I started up fairly early, in 2010, on Twitter. I found out very quickly that by following people who were working in my circle, or at other CHCs and other social service agencies, as well as political leaders and candidates, and news media on health beats, I would have a way to check in every day on key issues. It’s also been a great tool to continue connections with various people I’ve met at conferences, meetings, and other events over the years. There’s so much value in broadening your understanding of social and political issues, and understanding how to position your advocacy work by following things closely on Twitter. It allows you to see multiple sides of an issue, which helps to shape your messaging, your work, and who you might connect with or partner with to do advocacy work.

What does the future hold for health promotion as a role in comprehensive primary health care?

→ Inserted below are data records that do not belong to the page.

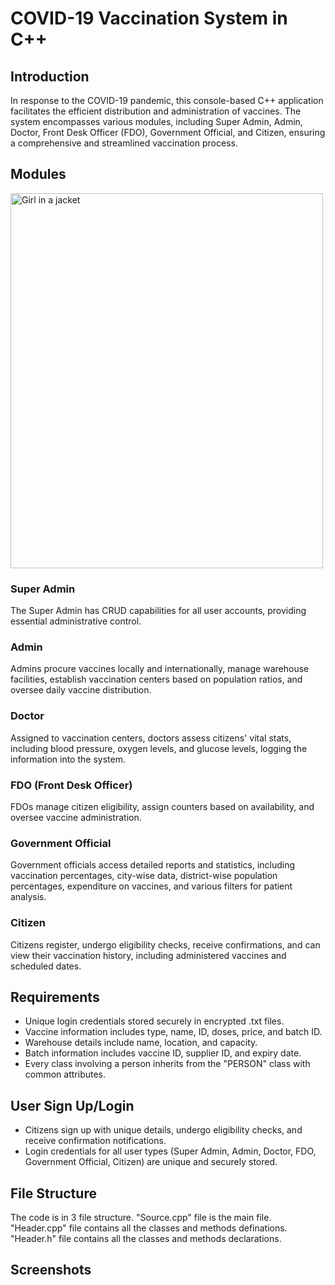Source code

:  <h1>COVID-19 Vaccination System in C++</h1>

  <h2>Introduction</h2>

  <p>In response to the COVID-19 pandemic, this console-based C++ application facilitates the efficient distribution and administration of vaccines. The system encompasses various modules, including Super Admin, Admin, Doctor, Front Desk Officer (FDO), Government Official, and Citizen, ensuring a comprehensive and streamlined vaccination process.</p>

  <h2>Modules</h2>
<img src="img_girl.jpg" alt="Girl in a jacket" width="500" height="600">
  <h3>Super Admin</h3>

  <p>The Super Admin has CRUD capabilities for all user accounts, providing essential administrative control.</p>

 <h3> Admin</h3>
Admins procure vaccines locally and internationally, manage warehouse facilities, establish vaccination centers based on population ratios, and oversee daily vaccine distribution.

<h3>Doctor</h3>
Assigned to vaccination centers, doctors assess citizens' vital stats, including blood pressure, oxygen levels, and glucose levels, logging the information into the system.

<h3>FDO (Front Desk Officer)</h3>
FDOs manage citizen eligibility, assign counters based on availability, and oversee vaccine administration.

<h3>Government Official</h3>
Government officials access detailed reports and statistics, including vaccination percentages, city-wise data, district-wise population percentages, expenditure on vaccines, and various filters for patient analysis.

<h3>Citizen</h3>
Citizens register, undergo eligibility checks, receive confirmations, and can view their vaccination history, including administered vaccines and scheduled dates.


  <h2>Requirements</h2>

  <ul>
        <li>Unique login credentials stored securely in encrypted .txt files.</li>
        <li>Vaccine information includes type, name, ID, doses, price, and batch ID.</li>
        <li>Warehouse details include name, location, and capacity.</li>
        <li>Batch information includes vaccine ID, supplier ID, and expiry date.</li>
        <li>Every class involving a person inherits from the "PERSON" class with common attributes.</li>
  </ul>

   <h2>User Sign Up/Login</h2>

  <ul>
        <li>Citizens sign up with unique details, undergo eligibility checks, and receive confirmation notifications.</li>
        <li>Login credentials for all user types (Super Admin, Admin, Doctor, FDO, Government Official, Citizen) are unique and securely stored.</li>
    </ul>

   <h2>File Structure</h2>
    The code is in 3 file structure.
    "Source.cpp" file is the main file.<br>
    "Header.cpp" file contains all the classes and methods definations.<br>
    "Header.h" file contains all the classes and methods declarations.
  <h2>Screenshots</h2>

For health promotion, taking our work to the next level will mean finding ways to put an anti-oppression lens on things like housing policy and other issues. I did a webinar for Maytree, for instance, on bringing a human rights-based approach to access to dental care, talking about and asking questions using human rights language about access to health care, and why it doesn’t include dental. I still have a lot to learn in this area, but I want to encourage other health promoters to take up these challenges as they continue to do work in their communities.

Any words of wisdom for younger health promoters just starting out?

Health promotion is such a diverse, flexible, open profession to be in. It allows us to look for opportunities to do something that’s going to be impactful on issues that underpin health. And if we can get people thinking like that about public policy, asking, “How is this going to impact health?” and trying to get people to do things differently, working with partners they’ve never considered working with, testing new ideas – well, that’s how change happens.